TASK PROMPT — Restate word for word the opening line of the data below and every line after it until the line with "El objetivo de nuestro", that line too, but not the pictures.
BEGIN TASK MATERIAL
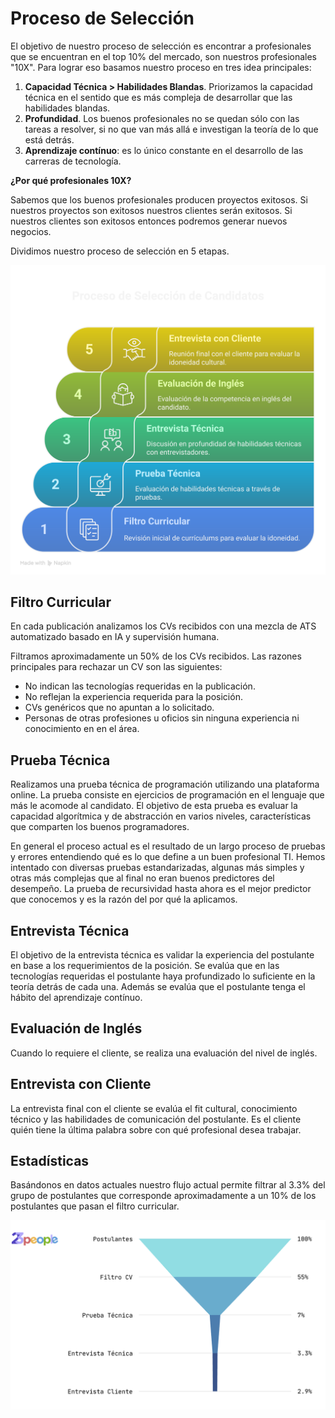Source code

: # Proceso de Selección

El objetivo de nuestro proceso de selección es encontrar a profesionales que se encuentran en el top 10% del mercado, son nuestros profesionales "10X". Para lograr eso basamos nuestro proceso en tres idea principales:

1. **Capacidad Técnica > Habilidades Blandas**. Priorizamos la capacidad técnica en el sentido que es más compleja de desarrollar que las habilidades blandas. 
2. **Profundidad**. Los buenos profesionales no se quedan sólo con las tareas a resolver, si no que van más allá e investigan la teoría de lo que está detrás.
3. **Aprendizaje contínuo**: es lo único constante en el desarrollo de las carreras de tecnología.

**¿Por qué profesionales 10X?**

Sabemos que los buenos profesionales producen proyectos exitosos. Si nuestros proyectos son exitosos nuestros clientes serán exitosos. Si nuestros clientes son exitosos entonces podremos generar nuevos negocios. 


Dividimos nuestro proceso de selección en 5 etapas.

![Selection Process](../_assets/images/selection-process.svg)

## Filtro Curricular

En cada publicación analizamos los CVs recibidos con una mezcla de ATS automatizado basado en IA y supervisión humana. 

Filtramos aproximadamente un 50% de los CVs recibidos. Las razones principales para rechazar un CV son las siguientes:

- No indican las tecnologías requeridas en la publicación. 
- No reflejan la experiencia requerida para la posición.
- CVs genéricos que no apuntan a lo solicitado.
- Personas de otras profesiones u oficios sin ninguna experiencia ni conocimiento en en el área.


## Prueba Técnica

Realizamos una prueba técnica de programación utilizando una plataforma online. La prueba consiste en ejercicios de programación en el lenguaje que más le acomode al candidato. El objetivo de esta prueba es evaluar la capacidad algorítmica y de abstracción en varios niveles, características que comparten los buenos programadores.

En general el proceso actual es el resultado de un largo proceso de pruebas y errores entendiendo qué es lo que define a un buen profesional TI. Hemos intentado con diversas pruebas estandarizadas, algunas más simples y otras más complejas que al final no eran buenos predictores del desempeño. La prueba de recursividad hasta ahora es el mejor predictor que conocemos y es la razón del por qué la aplicamos.


## Entrevista Técnica

El objetivo de la entrevista técnica es validar la experiencia del postulante en base a los requerimientos de la posición. Se evalúa que en las tecnologías requeridas el postulante haya profundizado lo suficiente en la teoría detrás de cada una. Además se evalúa que el postulante tenga el hábito del aprendizaje contínuo. 

## Evaluación de Inglés

Cuando lo requiere el cliente, se realiza una evaluación del nivel de inglés. 

## Entrevista con Cliente

La entrevista final con el cliente se evalúa el fit cultural, conocimiento técnico y las habilidades de comunicación del postulante. Es el cliente quién tiene la última palabra sobre con qué profesional desea trabajar. 


## Estadísticas

Basándonos en datos actuales nuestro flujo actual permite filtrar al 3.3% del grupo de postulantes que corresponde aproximadamente a un 10% de los postulantes que pasan el filtro curricular. 


![Selection Workflow](../_assets/images/selection-workflow.png)


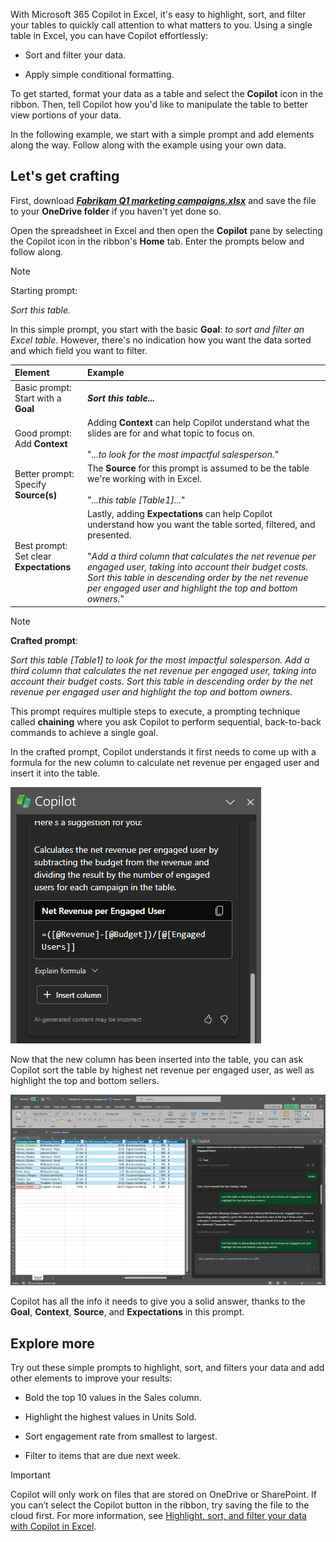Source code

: 
With Microsoft 365 Copilot in Excel, it's easy to highlight, sort, and filter your tables to quickly call attention to what matters to you. Using a single table in Excel, you can have Copilot effortlessly: 

- Sort and filter your data.

- Apply simple conditional formatting.

To get started, format your data as a table and select the **Copilot** icon in the ribbon. Then, tell Copilot how you'd like to manipulate the table to better view portions of your data. 

In the following example, we start with a simple prompt and add elements along the way. Follow along with the example using your own data.

## Let's get crafting

First, download **_[Fabrikam Q1 marketing campaigns.xlsx](https://go.microsoft.com/fwlink/?linkid=2269124)_** and save the file to your **OneDrive folder** if you haven't yet done so.

Open the spreadsheet in Excel and then open the **Copilot** pane by selecting the Copilot icon in the ribbon's **Home** tab. Enter the prompts below and follow along.

> [!NOTE]
> Starting prompt:
>
> _Sort this table._

In this simple prompt, you start with the basic **Goal**: _to sort and filter an Excel table_. However, there's no indication how you want the data sorted and which field you want to filter.

| Element | Example |
| :------ | :------- |
| Basic prompt: <br>Start with a **Goal** | **_Sort this table..._** |
| Good prompt: <br>Add **Context** | Adding **Context** can help Copilot understand what the slides are for and what topic to focus on.<br><br>"_...to look for the most impactful salesperson._" |
| Better prompt: <br>Specify **Source(s)** | The **Source** for this prompt is assumed to be the table we're working with in Excel.<br><br>"_...this table [Table1]..._" |
| Best prompt: <br>Set clear **Expectations** | Lastly, adding **Expectations** can help Copilot understand how you want the table sorted, filtered, and presented.<br><br>"_Add a third column that calculates the net revenue per engaged user, taking into account their budget costs. Sort this table in descending order by the net revenue per engaged user and highlight the top and bottom owners._" |

> [!NOTE]
> **Crafted prompt**:
>
> _Sort this table [Table1] to look for the most impactful salesperson. Add a third column that calculates the net revenue per engaged user, taking into account their budget costs. Sort this table in descending order by the net revenue per engaged user and highlight the top and bottom owners._

This prompt requires multiple steps to execute, a prompting technique called **chaining** where you ask Copilot to perform sequential, back-to-back commands to achieve a single goal. 

In the crafted prompt, Copilot understands it first needs to come up with a formula for the new column to calculate net revenue per engaged user and insert it into the table.

![Screenshot of Copilot in Excel generating a formula to insert into the table.](../media/copilot-add-formula-excel.png)

Now that the new column has been inserted into the table, you can ask Copilot sort the table by highest net revenue per engaged user, as well as highlight the top and bottom sellers.

[![Screenshot the crafted prompt results against the sample spreadsheet using Copilot in Excel.](../media/copilot-sort-highlight-table-excel.png)](../media/copilot-sort-highlight-table-excel.png#lightbox)

Copilot has all the info it needs to give you a solid answer, thanks to the **Goal**, **Context**, **Source**, and **Expectations** in this prompt.

## Explore more

Try out these simple prompts to highlight, sort, and filters your data and add other elements to improve your results:

- Bold the top 10 values in the Sales column.

- Highlight the highest values in Units Sold.

- Sort engagement rate from smallest to largest.  

- Filter to items that are due next week.

> [!IMPORTANT]
> Copilot will only work on files that are stored on OneDrive or SharePoint. If you can’t select the Copilot button in the ribbon, try saving the file to the cloud first. For more information, see [Highlight, sort, and filter your data with Copilot in Excel](https://support.microsoft.com/office/highlight-sort-and-filter-your-data-with-copilot-in-excel-05302e3f-de42-4475-b235-be9cb3d4e936).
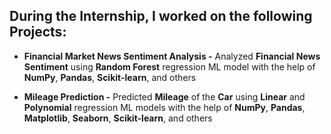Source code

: ## During the Internship, I worked on the following Projects:  

  - **Financial Market News Sentiment Analysis -** Analyzed **Financial News Sentiment** using **Random Forest** regression ML model with the help of **NumPy**, **Pandas**, **Scikit-learn**, and others
  
  - **Mileage Prediction -** Predicted **Mileage** of the **Car** using **Linear** and **Polynomial** regression ML models with the help of **NumPy**, **Pandas**, **Matplotlib**, **Seaborn**, **Scikit-learn**, and others
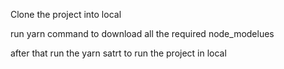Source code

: Clone the project into local

run yarn command to download all the required node_modelues

after that run the yarn satrt to run the project in local

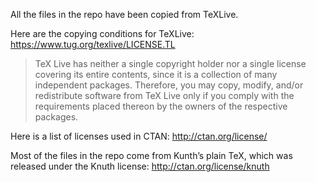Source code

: All the files in the repo have been copied from TeXLive.

Here are the copying conditions for TeXLive:
https://www.tug.org/texlive/LICENSE.TL

> TeX Live has neither a single copyright holder nor a single
license covering its entire contents, since it is a collection of many
independent packages.  Therefore, you may copy, modify, and/or
redistribute software from TeX Live only if you comply with the
requirements placed thereon by the owners of the respective packages.

Here is a list of licenses used in CTAN: http://ctan.org/license/

Most of the files in the repo come from Kunth’s plain TeX, which was released under the Knuth license: http://ctan.org/license/knuth
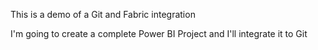 This is a demo of a Git and Fabric integration

I'm going to create a complete Power BI Project and I'll integrate it to Git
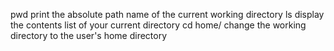 pwd print the absolute path name of the current working directory
ls display the contents list of your current directory
cd home/ change the working directory to the user's home directory
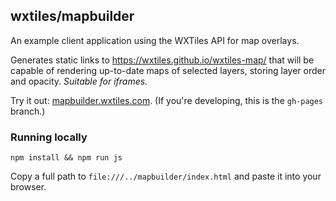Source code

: ## wxtiles/mapbuilder

An example client application using the WXTiles API for map overlays.

Generates static links to https://wxtiles.github.io/wxtiles-map/ that will be capable of rendering up-to-date maps of selected layers, storing layer order and opacity. *Suitable for iframes.*

Try it out: [mapbuilder.wxtiles.com](https://mapbuilder.wxtiles.com). (If you're developing, this is the `gh-pages` branch.)

### Running locally

`npm install && npm run js`

Copy a full path to `file:///../mapbuilder/index.html` and paste it into your browser.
END TASK MATERIAL
SOLUTION FOR THIS TASK —
Source code

: # Proceso de Selección

El objetivo de nuestro proceso de selección es encontrar a profesionales que se encuentran en el top 10% del mercado, son nuestros profesionales "10X". Para lograr eso basamos nuestro proceso en tres idea principales:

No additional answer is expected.